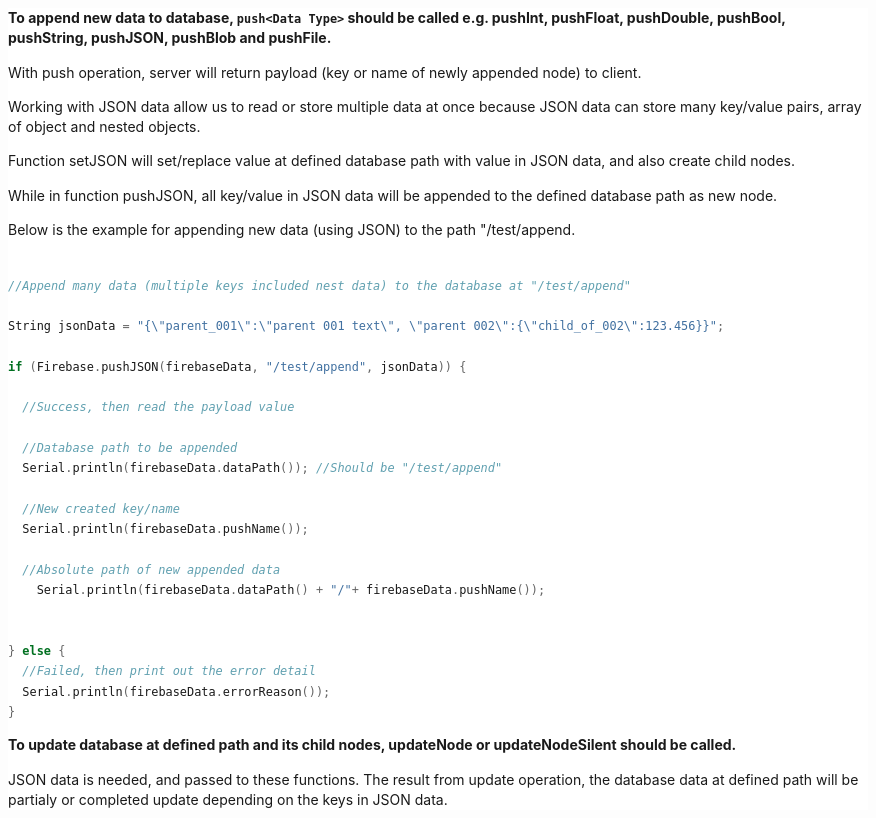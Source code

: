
 ```C++

```


**To append new data to database, `push<Data Type>` should be called e.g. pushInt, pushFloat, pushDouble, pushBool, pushString, pushJSON, pushBlob and pushFile.**


With push operation, server will return payload (key or name of newly appended node) to client.

Working with JSON data allow us to read or store multiple data at once because JSON data can store many key/value pairs, array of object and nested objects.

Function setJSON will set/replace value at defined database path with value in JSON data, and also create child nodes.  

While in function pushJSON, all key/value in JSON data  will be appended to the defined database path as new node.

Below is the example for appending new data (using JSON) to the path "/test/append.


```C++

//Append many data (multiple keys included nest data) to the database at "/test/append"

String jsonData = "{\"parent_001\":\"parent 001 text\", \"parent 002\":{\"child_of_002\":123.456}}";

if (Firebase.pushJSON(firebaseData, "/test/append", jsonData)) {

  //Success, then read the payload value

  //Database path to be appended
  Serial.println(firebaseData.dataPath()); //Should be "/test/append"

  //New created key/name
  Serial.println(firebaseData.pushName());

  //Absolute path of new appended data
    Serial.println(firebaseData.dataPath() + "/"+ firebaseData.pushName());


} else {
  //Failed, then print out the error detail
  Serial.println(firebaseData.errorReason());
}

```



**To update database at defined path and its child nodes, updateNode or updateNodeSilent should be called.**

JSON data is needed, and passed to these functions. The result from update operation, the database data at defined path will be partialy or completed update depending on the keys in JSON data.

TASK PROMPT: Copy out all lines above that include the string "jsonData".

SOLVED EXERCISE:
String jsonData = "{\"parent_001\":\"parent 001 text\", \"parent 002\":{\"child_of_002\":123.456}}";
if (Firebase.pushJSON(firebaseData, "/test/append", jsonData)) {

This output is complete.